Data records
※

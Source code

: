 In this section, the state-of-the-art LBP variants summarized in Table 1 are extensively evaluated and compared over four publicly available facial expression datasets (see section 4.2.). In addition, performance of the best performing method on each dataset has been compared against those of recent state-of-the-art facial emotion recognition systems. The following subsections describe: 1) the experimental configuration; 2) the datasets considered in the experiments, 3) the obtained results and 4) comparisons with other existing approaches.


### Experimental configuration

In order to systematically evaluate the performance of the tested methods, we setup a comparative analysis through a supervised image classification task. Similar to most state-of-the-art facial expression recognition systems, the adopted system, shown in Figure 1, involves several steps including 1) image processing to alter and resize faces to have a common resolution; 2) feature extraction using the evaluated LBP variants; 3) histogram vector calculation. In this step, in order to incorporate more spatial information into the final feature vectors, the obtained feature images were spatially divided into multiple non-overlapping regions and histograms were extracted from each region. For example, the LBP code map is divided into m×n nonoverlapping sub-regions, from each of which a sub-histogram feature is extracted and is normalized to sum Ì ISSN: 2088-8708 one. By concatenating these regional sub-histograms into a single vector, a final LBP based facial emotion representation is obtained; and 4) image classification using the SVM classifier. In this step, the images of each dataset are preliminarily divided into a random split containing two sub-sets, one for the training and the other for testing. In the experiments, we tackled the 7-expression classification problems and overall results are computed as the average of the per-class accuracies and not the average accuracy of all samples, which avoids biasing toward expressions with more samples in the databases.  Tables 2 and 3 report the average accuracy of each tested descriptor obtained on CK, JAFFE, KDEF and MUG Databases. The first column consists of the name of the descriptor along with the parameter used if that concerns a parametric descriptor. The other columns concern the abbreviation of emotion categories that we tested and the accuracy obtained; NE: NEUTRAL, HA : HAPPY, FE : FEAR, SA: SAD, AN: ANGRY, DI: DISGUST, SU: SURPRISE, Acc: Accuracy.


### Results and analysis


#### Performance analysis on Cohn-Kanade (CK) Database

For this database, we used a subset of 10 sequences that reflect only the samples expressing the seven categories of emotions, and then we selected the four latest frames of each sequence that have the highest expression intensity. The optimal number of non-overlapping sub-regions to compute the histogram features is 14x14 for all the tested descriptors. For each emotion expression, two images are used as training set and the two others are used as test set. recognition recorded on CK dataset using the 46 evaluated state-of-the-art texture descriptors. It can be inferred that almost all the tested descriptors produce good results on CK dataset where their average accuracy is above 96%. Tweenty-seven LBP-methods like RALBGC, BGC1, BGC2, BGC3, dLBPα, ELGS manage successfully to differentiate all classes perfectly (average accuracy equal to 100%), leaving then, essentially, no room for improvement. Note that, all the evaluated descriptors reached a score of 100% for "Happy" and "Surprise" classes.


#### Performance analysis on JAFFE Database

※

- **TASK INSTRUCTIONS**
Look above and repeat, character for character, the lines from the first one to the line with "### Experimental configuration", counting both.

- **ANSWER SPACE**
Source code

: In this section, the state-of-the-art LBP variants summarized in Table 1 are extensively evaluated and compared over four publicly available facial expression datasets (see section 4.2.). In addition, performance of the best performing method on each dataset has been compared against those of recent state-of-the-art facial emotion recognition systems. The following subsections describe: 1) the experimental configuration; 2) the datasets considered in the experiments, 3) the obtained results and 4) comparisons with other existing approaches.


### Experimental configuration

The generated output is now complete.